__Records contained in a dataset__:
════════════════
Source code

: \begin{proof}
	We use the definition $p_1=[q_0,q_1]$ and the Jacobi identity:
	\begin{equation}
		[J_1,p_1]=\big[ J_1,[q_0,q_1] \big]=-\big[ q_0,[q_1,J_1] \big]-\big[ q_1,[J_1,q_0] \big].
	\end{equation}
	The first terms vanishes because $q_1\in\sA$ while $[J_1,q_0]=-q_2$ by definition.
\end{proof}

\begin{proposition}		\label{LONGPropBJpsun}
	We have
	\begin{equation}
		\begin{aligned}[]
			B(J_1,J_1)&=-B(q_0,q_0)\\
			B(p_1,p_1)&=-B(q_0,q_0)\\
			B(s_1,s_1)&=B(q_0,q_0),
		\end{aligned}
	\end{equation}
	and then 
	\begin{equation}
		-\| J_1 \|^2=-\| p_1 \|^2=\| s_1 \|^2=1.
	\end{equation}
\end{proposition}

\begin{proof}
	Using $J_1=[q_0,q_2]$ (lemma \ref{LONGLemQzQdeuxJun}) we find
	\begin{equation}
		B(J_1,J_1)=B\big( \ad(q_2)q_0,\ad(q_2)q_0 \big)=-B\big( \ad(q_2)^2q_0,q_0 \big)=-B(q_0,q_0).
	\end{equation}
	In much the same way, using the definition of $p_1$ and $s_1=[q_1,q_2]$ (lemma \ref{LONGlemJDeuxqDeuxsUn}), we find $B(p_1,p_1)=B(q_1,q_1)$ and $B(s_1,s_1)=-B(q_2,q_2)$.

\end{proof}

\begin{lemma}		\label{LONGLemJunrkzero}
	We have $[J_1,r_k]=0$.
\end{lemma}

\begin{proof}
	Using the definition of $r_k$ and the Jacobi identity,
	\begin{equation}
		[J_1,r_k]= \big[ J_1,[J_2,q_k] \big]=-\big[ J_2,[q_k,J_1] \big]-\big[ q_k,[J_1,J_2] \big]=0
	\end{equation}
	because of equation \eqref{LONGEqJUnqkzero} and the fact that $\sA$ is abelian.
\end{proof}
════════════════
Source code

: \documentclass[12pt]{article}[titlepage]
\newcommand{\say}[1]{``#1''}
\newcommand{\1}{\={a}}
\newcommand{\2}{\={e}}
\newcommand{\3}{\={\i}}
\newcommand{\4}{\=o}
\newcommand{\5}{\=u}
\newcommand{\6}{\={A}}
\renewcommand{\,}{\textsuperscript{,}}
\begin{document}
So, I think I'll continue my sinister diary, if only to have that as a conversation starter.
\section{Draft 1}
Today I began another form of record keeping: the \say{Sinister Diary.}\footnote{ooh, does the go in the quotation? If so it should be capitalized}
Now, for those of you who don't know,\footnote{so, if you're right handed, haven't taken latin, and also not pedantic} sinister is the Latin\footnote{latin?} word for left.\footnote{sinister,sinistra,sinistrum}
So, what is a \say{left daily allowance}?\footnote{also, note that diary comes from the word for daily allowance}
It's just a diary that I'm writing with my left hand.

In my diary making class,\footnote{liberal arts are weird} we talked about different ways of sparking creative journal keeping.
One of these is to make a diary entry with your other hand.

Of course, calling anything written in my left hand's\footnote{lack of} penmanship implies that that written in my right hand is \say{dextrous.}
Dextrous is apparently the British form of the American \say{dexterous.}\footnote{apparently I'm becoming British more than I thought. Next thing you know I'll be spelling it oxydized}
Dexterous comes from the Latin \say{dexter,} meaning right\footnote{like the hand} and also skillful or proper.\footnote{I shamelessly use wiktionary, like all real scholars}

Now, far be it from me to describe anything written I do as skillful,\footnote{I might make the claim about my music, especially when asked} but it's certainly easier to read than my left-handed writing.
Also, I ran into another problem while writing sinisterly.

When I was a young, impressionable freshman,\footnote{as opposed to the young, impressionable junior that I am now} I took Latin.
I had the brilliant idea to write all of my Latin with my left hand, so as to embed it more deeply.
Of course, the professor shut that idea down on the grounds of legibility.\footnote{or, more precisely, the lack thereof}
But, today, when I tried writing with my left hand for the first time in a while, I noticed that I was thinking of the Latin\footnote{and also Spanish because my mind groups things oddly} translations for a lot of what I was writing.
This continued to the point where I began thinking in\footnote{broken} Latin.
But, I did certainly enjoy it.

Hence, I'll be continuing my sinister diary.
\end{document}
════════════════
__Your task__: Take the stretch of lines above from the one containing "Also, I ran" through the one containing "Of course, the" and repeat it exactly, adding no other line.

__Exercise response__:
Also, I ran into another problem while writing sinisterly.

When I was a young, impressionable freshman,\footnote{as opposed to the young, impressionable junior that I am now} I took Latin.
I had the brilliant idea to write all of my Latin with my left hand, so as to embed it more deeply.
Of course, the professor shut that idea down on the grounds of legibility.\footnote{or, more precisely, the lack thereof}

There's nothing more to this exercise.